[DATASET RECORDS Boundary: Start]

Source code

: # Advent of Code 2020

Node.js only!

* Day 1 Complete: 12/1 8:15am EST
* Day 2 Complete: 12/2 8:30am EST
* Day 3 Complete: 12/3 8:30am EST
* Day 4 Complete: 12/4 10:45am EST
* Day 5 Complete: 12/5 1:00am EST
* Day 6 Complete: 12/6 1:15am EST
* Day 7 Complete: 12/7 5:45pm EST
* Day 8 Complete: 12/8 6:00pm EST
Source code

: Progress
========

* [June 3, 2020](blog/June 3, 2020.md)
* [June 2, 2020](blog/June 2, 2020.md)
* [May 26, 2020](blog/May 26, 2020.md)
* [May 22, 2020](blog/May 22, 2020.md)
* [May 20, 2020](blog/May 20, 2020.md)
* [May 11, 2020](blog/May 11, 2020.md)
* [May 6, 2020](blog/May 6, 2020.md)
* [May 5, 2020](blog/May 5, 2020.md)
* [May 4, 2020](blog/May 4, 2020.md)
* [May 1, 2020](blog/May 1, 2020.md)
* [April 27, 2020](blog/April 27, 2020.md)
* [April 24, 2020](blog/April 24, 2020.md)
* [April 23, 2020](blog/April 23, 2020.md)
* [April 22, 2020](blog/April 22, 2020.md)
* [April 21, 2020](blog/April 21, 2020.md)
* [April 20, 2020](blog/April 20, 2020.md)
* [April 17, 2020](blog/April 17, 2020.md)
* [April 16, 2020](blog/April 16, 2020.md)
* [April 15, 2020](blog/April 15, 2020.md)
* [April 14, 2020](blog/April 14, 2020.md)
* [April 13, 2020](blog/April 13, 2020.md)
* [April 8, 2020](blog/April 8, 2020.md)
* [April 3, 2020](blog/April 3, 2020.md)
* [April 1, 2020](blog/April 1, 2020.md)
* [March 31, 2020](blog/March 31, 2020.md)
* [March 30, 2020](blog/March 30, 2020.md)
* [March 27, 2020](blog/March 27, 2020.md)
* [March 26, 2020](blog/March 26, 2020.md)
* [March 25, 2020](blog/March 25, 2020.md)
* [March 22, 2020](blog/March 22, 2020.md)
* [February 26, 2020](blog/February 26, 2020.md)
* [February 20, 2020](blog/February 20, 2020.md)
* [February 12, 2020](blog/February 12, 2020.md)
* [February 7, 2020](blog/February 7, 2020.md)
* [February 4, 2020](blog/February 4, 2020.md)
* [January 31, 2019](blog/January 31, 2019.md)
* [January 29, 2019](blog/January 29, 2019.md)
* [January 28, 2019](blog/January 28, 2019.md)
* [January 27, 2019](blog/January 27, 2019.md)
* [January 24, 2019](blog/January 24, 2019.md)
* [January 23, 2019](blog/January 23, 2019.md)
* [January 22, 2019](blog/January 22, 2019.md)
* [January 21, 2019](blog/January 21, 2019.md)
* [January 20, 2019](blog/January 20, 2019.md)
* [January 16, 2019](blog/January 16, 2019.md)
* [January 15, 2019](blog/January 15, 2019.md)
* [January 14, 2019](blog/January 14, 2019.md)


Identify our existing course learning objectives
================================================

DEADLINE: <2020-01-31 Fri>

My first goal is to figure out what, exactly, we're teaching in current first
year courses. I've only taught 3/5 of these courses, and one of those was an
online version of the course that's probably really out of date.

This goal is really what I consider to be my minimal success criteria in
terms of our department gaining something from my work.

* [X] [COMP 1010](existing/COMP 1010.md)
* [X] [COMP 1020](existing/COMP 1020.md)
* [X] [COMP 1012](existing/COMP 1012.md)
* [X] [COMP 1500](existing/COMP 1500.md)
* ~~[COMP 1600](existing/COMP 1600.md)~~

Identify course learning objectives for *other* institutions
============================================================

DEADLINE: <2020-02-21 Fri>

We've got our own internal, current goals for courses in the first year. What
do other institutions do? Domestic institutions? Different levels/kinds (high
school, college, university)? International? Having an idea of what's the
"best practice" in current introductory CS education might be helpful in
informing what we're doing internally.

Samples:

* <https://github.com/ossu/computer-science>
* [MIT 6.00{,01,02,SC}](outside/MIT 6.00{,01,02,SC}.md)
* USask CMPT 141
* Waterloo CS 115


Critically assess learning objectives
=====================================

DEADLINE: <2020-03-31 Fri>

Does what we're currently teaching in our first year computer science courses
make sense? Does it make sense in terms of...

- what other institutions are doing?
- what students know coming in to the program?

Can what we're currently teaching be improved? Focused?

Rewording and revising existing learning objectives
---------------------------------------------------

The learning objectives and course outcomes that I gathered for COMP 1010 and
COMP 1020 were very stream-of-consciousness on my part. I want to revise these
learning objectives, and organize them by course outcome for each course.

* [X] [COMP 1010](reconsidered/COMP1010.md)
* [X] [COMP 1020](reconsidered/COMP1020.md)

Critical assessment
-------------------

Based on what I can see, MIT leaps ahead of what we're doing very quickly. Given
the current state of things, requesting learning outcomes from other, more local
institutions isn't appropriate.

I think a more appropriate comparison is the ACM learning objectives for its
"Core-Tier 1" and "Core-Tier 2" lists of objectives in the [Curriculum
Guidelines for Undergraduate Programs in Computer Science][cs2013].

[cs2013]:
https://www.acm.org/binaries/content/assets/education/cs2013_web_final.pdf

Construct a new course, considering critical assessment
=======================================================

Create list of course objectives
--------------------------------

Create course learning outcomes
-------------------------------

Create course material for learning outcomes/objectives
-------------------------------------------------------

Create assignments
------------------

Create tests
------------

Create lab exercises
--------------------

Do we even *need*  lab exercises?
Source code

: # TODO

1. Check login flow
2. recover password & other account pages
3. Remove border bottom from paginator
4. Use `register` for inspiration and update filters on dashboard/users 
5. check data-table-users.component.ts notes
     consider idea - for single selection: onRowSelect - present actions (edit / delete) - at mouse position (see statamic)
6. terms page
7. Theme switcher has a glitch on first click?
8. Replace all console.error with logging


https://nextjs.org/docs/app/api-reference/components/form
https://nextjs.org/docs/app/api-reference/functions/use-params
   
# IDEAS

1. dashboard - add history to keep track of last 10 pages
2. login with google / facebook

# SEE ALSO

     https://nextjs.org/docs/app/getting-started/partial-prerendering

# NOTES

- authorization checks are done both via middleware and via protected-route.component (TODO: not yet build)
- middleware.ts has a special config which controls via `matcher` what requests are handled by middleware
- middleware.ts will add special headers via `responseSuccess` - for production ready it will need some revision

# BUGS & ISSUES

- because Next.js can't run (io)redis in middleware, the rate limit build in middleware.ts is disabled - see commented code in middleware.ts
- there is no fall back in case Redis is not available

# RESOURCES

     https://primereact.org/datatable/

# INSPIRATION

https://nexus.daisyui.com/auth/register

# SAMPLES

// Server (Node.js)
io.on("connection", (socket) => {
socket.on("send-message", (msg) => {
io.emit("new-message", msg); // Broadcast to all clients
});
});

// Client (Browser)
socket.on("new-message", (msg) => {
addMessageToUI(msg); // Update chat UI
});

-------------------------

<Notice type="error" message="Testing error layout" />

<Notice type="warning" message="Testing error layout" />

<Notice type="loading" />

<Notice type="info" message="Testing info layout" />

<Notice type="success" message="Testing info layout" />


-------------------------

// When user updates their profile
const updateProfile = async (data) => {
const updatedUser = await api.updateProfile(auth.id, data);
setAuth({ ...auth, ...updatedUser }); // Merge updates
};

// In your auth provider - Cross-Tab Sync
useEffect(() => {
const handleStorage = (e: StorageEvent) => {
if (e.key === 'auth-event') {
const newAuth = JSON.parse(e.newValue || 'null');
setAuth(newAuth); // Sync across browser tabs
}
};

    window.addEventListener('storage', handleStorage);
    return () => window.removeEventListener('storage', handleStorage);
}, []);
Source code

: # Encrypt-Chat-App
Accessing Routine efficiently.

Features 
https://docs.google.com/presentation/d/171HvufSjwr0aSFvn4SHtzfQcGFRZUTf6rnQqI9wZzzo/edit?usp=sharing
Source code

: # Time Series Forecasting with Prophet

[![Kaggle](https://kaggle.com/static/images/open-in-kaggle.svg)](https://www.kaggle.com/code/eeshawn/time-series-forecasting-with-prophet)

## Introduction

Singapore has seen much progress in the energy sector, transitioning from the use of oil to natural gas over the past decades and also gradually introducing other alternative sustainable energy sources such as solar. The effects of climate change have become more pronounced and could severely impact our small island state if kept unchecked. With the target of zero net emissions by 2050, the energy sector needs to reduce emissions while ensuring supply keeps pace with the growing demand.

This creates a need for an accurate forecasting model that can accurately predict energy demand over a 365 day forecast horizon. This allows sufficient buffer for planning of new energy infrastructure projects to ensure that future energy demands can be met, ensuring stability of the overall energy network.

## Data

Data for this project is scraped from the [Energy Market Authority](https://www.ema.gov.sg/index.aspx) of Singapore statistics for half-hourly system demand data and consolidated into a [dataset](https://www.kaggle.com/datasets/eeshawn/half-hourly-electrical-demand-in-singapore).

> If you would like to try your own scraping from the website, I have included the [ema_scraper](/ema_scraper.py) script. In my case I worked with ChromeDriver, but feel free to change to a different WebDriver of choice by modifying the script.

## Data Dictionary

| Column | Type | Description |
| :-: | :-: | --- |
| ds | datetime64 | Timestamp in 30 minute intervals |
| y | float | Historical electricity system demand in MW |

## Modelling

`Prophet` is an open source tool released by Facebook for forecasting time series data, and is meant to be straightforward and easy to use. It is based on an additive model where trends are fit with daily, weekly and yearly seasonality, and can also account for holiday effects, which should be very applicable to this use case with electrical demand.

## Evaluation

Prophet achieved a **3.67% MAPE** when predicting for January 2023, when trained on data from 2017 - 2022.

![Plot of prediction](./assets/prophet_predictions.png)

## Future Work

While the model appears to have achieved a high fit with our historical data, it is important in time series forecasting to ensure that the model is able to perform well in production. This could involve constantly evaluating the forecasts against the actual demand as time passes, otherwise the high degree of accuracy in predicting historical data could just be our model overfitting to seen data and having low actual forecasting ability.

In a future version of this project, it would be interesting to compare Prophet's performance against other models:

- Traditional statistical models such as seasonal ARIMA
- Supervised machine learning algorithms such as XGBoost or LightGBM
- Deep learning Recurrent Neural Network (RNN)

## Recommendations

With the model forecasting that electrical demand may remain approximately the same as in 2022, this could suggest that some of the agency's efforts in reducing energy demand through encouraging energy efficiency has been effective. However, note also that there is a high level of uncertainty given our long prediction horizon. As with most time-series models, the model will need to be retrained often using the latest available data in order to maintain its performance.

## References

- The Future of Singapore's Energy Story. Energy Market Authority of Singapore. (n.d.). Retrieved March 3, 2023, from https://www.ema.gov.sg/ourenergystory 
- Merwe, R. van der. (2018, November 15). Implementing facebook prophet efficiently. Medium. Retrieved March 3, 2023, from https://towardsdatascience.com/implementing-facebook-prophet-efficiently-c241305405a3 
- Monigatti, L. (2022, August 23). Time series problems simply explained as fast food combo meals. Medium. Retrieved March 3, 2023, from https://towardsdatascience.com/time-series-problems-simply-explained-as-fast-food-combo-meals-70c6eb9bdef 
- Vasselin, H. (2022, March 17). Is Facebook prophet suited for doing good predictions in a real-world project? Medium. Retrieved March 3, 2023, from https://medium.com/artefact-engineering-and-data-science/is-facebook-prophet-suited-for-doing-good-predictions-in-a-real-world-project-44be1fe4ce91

[DATASET RECORDS Boundary: End]

### TASK DETAILS
Locate all lines in the listing above with the word "build" and copy them.

### RESULT OF THIS EXERCISE
- authorization checks are done both via middleware and via protected-route.component (TODO: not yet build)
- because Next.js can't run (io)redis in middleware, the rate limit build in middleware.ts is disabled - see commented code in middleware.ts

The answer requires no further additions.